En 2022, pour la première fois, les femmes qui participent au concours de Miss France ont signé un contrat de travail. Elles seront donc rémunérées pour leur prestation. Mais le salaire prévu fait débat. En effet, une candidate a révélé au journal Le Parisien qu'elles seront payées 84 euros par jour, soit 252 euros net en tout, puisque le contrat ne reprend que les deux derniers jours de répétition et le jour de la cérémonie. "C'est de l'exploitation", dénonce-t-elle, qui qualifie ce salaire de "dérisoire". 

Alexia Laroche-Joubert, présidente de la société Miss France, confirme qu'elle n'envisage pas d'allonger la durée de ce contrat de travail qui constitue déjà "une grande avancée" selon elle: "Cela ne correspond pas à nos valeurs et les motivations des candidates ne seraient plus les mêmes.

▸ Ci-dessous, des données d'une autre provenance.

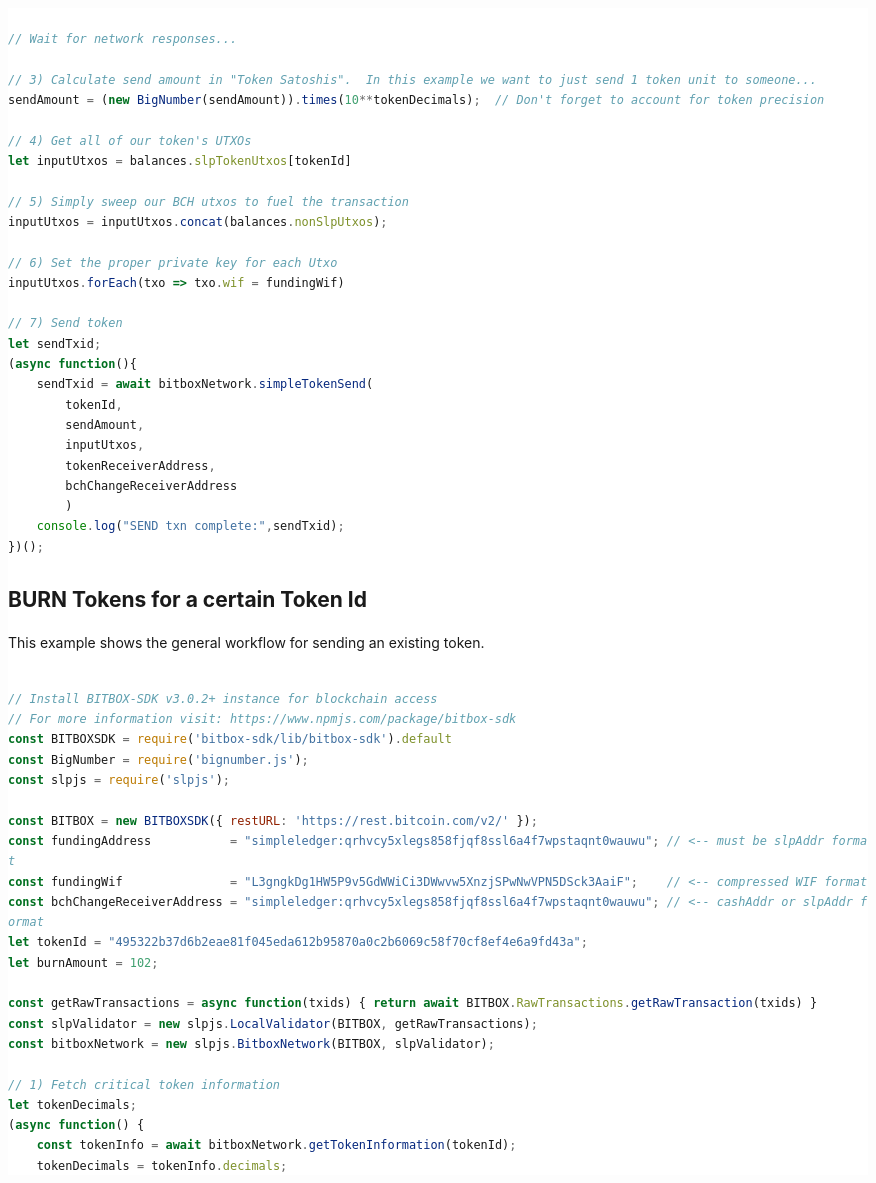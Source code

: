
```js

// Wait for network responses...

// 3) Calculate send amount in "Token Satoshis".  In this example we want to just send 1 token unit to someone...
sendAmount = (new BigNumber(sendAmount)).times(10**tokenDecimals);  // Don't forget to account for token precision

// 4) Get all of our token's UTXOs
let inputUtxos = balances.slpTokenUtxos[tokenId]

// 5) Simply sweep our BCH utxos to fuel the transaction
inputUtxos = inputUtxos.concat(balances.nonSlpUtxos);

// 6) Set the proper private key for each Utxo
inputUtxos.forEach(txo => txo.wif = fundingWif)

// 7) Send token
let sendTxid;
(async function(){
    sendTxid = await bitboxNetwork.simpleTokenSend(
        tokenId, 
        sendAmount, 
        inputUtxos, 
        tokenReceiverAddress, 
        bchChangeReceiverAddress
        )
    console.log("SEND txn complete:",sendTxid);
})();
```


## BURN Tokens for a certain Token Id

This example shows the general workflow for sending an existing token.

```javascript

// Install BITBOX-SDK v3.0.2+ instance for blockchain access
// For more information visit: https://www.npmjs.com/package/bitbox-sdk
const BITBOXSDK = require('bitbox-sdk/lib/bitbox-sdk').default
const BigNumber = require('bignumber.js');
const slpjs = require('slpjs');

const BITBOX = new BITBOXSDK({ restURL: 'https://rest.bitcoin.com/v2/' });
const fundingAddress           = "simpleledger:qrhvcy5xlegs858fjqf8ssl6a4f7wpstaqnt0wauwu"; // <-- must be slpAddr format
const fundingWif               = "L3gngkDg1HW5P9v5GdWWiCi3DWwvw5XnzjSPwNwVPN5DSck3AaiF";    // <-- compressed WIF format
const bchChangeReceiverAddress = "simpleledger:qrhvcy5xlegs858fjqf8ssl6a4f7wpstaqnt0wauwu"; // <-- cashAddr or slpAddr format
let tokenId = "495322b37d6b2eae81f045eda612b95870a0c2b6069c58f70cf8ef4e6a9fd43a";
let burnAmount = 102;

const getRawTransactions = async function(txids) { return await BITBOX.RawTransactions.getRawTransaction(txids) }
const slpValidator = new slpjs.LocalValidator(BITBOX, getRawTransactions);
const bitboxNetwork = new slpjs.BitboxNetwork(BITBOX, slpValidator);

// 1) Fetch critical token information
let tokenDecimals;
(async function() {
    const tokenInfo = await bitboxNetwork.getTokenInformation(tokenId);
    tokenDecimals = tokenInfo.decimals; 
```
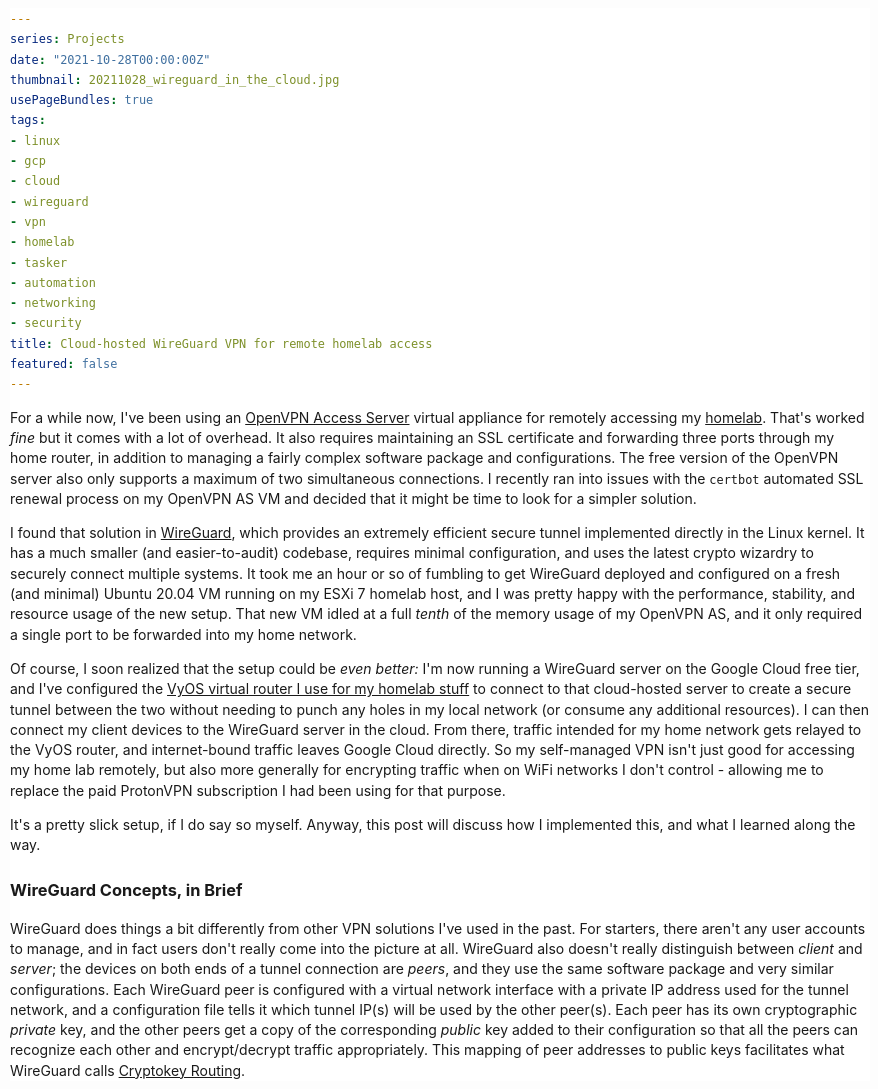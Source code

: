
 ```yaml
---
series: Projects
date: "2021-10-28T00:00:00Z"
thumbnail: 20211028_wireguard_in_the_cloud.jpg
usePageBundles: true
tags:
- linux
- gcp
- cloud
- wireguard
- vpn
- homelab
- tasker
- automation
- networking
- security
title: Cloud-hosted WireGuard VPN for remote homelab access
featured: false
---
```

For a while now, I've been using an [OpenVPN Access Server](https://openvpn.net/access-server/) virtual appliance for remotely accessing my [homelab](/vmware-home-lab-on-intel-nuc-9). That's worked _fine_ but it comes with a lot of overhead. It also requires maintaining an SSL certificate and forwarding three ports through my home router, in addition to managing a fairly complex software package and configurations. The free version of the OpenVPN server also only supports a maximum of two simultaneous connections. I recently ran into issues with the `certbot` automated SSL renewal process on my OpenVPN AS VM and decided that it might be time to look for a simpler solution.

I found that solution in [WireGuard](https://www.wireguard.com/), which provides an extremely efficient secure tunnel implemented directly in the Linux kernel. It has a much smaller (and easier-to-audit) codebase, requires minimal configuration, and uses the latest crypto wizardry to securely connect multiple systems. It took me an hour or so of fumbling to get WireGuard deployed and configured on a fresh (and minimal) Ubuntu 20.04 VM running on my ESXi 7 homelab host, and I was pretty happy with the performance, stability, and resource usage of the new setup. That new VM idled at a full _tenth_ of the memory usage of my OpenVPN AS, and it only required a single port to be forwarded into my home network.

Of course, I soon realized that the setup could be _even better:_ I'm now running a WireGuard server on the Google Cloud free tier, and I've configured the [VyOS virtual router I use for my homelab stuff](/vmware-home-lab-on-intel-nuc-9#networking) to connect to that cloud-hosted server to create a secure tunnel between the two without needing to punch any holes in my local network (or consume any additional resources). I can then connect my client devices to the WireGuard server in the cloud. From there, traffic intended for my home network gets relayed to the VyOS router, and internet-bound traffic leaves Google Cloud directly. So my self-managed VPN isn't just good for accessing my home lab remotely, but also more generally for encrypting traffic when on WiFi networks I don't control - allowing me to replace the paid ProtonVPN subscription I had been using for that purpose.

It's a pretty slick setup, if I do say so myself. Anyway, this post will discuss how I implemented this, and what I learned along the way.

### WireGuard Concepts, in Brief
WireGuard does things a bit differently from other VPN solutions I've used in the past. For starters, there aren't any user accounts to manage, and in fact users don't really come into the picture at all. WireGuard also doesn't really distinguish between _client_ and _server_; the devices on both ends of a tunnel connection are _peers_, and they use the same software package and very similar configurations. Each WireGuard peer is configured with a virtual network interface with a private IP address used for the tunnel network, and a configuration file tells it which tunnel IP(s) will be used by the other peer(s). Each peer has its own cryptographic _private_ key, and the other peers get a copy of the corresponding _public_ key added to their configuration so that all the peers can recognize each other and encrypt/decrypt traffic appropriately. This mapping of peer addresses to public keys facilitates what WireGuard calls [Cryptokey Routing](https://www.wireguard.com/#cryptokey-routing).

Pour ça, elles peuvent faire Les Marseillais ou Les Ch’tis."

L'avocat Jérémie Assous assure dans le Parisien que les candidates pourraient poursuivre en justice la Société Miss France pour "travail dissimulé" et "non-respect des amplitudes horaires" si elles sont uniquement rémunérées pour les trois derniers jours de la compétition: "Est-ce que Miss France est un concours gratuit, ouvert à tous et lié au hasard? Non. Donc, c'est un vrai job, avec un lien de subordination, qui nécessite un contrat de travail en règle sur la durée."